Il piccolo popolo Waorani (appena 2.500 membri), che abita da sempre nel territorio dell’attuale provincia ecuadoriana di Pataza, la più orientale dell’ Ecuador, ha preso sul serio queste parole.
Dal 2012, infatti, da quando il Governo dell’Ecuador ha deciso di vendere 3 milioni di ettari di Amazzonia all’industria petrolifera, con effetti devastanti per l’habitat naturale, la piccola comunità indigena si è mobilizzata in una lotta disperata per la sopravvivenza. Una lotta diseguale, come quella di Davide contro Golia, data l’insignificanza del popolo amazzonico di fronte alla forza di un governo che ha come sua principale entrata, a fronte di un ingente debito estero, proprio i benefici derivanti dal petrolio. Lo Stato ha svolto una consulta, celando dietro un’apparente apertura un vero e proprio inganno: evidenziando, cioè, le utilità economiche del petrolio e occultando i gravissimi danni ambientali.

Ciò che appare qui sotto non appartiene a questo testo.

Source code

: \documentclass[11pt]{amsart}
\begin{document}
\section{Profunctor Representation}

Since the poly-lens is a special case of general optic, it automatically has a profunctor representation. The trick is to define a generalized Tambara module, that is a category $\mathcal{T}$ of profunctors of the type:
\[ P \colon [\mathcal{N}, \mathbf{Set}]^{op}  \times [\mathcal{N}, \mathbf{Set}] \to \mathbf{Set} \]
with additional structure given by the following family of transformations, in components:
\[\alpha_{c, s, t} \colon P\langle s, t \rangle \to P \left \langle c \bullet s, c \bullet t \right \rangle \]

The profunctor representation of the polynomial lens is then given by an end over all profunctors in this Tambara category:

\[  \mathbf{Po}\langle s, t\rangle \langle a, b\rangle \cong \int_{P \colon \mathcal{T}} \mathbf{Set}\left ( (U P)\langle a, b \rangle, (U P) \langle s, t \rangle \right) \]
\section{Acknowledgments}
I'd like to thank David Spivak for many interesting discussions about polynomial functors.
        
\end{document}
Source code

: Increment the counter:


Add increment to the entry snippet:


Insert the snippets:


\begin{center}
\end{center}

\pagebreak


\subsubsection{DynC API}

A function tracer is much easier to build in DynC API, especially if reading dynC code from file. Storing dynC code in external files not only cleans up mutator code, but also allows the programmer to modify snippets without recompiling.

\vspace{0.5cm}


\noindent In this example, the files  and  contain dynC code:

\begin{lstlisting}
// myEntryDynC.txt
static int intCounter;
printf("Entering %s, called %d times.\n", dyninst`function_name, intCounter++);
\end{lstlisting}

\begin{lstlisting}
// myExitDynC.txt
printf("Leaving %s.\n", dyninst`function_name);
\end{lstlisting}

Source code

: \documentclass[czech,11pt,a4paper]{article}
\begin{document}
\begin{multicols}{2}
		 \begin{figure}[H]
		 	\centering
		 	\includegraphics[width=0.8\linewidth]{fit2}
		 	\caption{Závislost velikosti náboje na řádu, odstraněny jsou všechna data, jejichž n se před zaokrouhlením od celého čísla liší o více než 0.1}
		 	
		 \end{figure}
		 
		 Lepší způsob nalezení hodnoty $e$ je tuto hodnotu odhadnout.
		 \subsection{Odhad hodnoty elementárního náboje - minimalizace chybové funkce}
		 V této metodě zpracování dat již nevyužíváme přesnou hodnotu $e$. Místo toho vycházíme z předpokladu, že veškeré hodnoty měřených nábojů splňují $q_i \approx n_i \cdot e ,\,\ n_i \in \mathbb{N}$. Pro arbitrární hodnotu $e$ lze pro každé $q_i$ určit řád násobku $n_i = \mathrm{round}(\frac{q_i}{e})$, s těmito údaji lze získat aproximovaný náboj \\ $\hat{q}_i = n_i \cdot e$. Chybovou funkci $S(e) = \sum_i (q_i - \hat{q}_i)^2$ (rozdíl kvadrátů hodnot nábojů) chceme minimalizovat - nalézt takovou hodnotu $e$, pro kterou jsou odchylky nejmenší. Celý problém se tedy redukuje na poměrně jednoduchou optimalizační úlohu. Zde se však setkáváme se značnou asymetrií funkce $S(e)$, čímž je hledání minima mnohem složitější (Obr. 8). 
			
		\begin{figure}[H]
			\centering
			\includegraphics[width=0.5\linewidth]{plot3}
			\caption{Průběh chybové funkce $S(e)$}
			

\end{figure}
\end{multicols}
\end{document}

I Waorani, per tutta risposta, hanno deciso di costruire una “mappa” delle specie viventi, animali e vegetali, del territorio, per documentare e raccontare la multiforme vita presente: numerose specie di alberi e arbusti, di uccelli (l’aquila arpia è un loro simbolo, per la sua abilità nella caccia), di mammiferi (tra cui il giaguaro), serpenti, pesci, rane e rospi, lagune, pantani… una vera e propria “mappa viva”, che racconta il forte legame del popolo Waorani con la natura.
Una descrizione dettagliata che ha comportato tre anni di lavoro, dal 2015 al 2018, portato avanti da tutti i membri della comunità: bambini, giovani e anziani, consapevoli della difficoltà di fermare qualcosa di molto più grosso di loro. Per questo, oltre a manifestare nelle strade di Puyo (capitale della Provincia), si sono fatti aiutare anche da avvocati e professionisti per presentare in tribunale le prove della falsità della consultazione, per non aver rispettato i loro diritti e per avere taciuto sugli effetti distruttivi per l’habitat e per la loro stessa sopravvivenza.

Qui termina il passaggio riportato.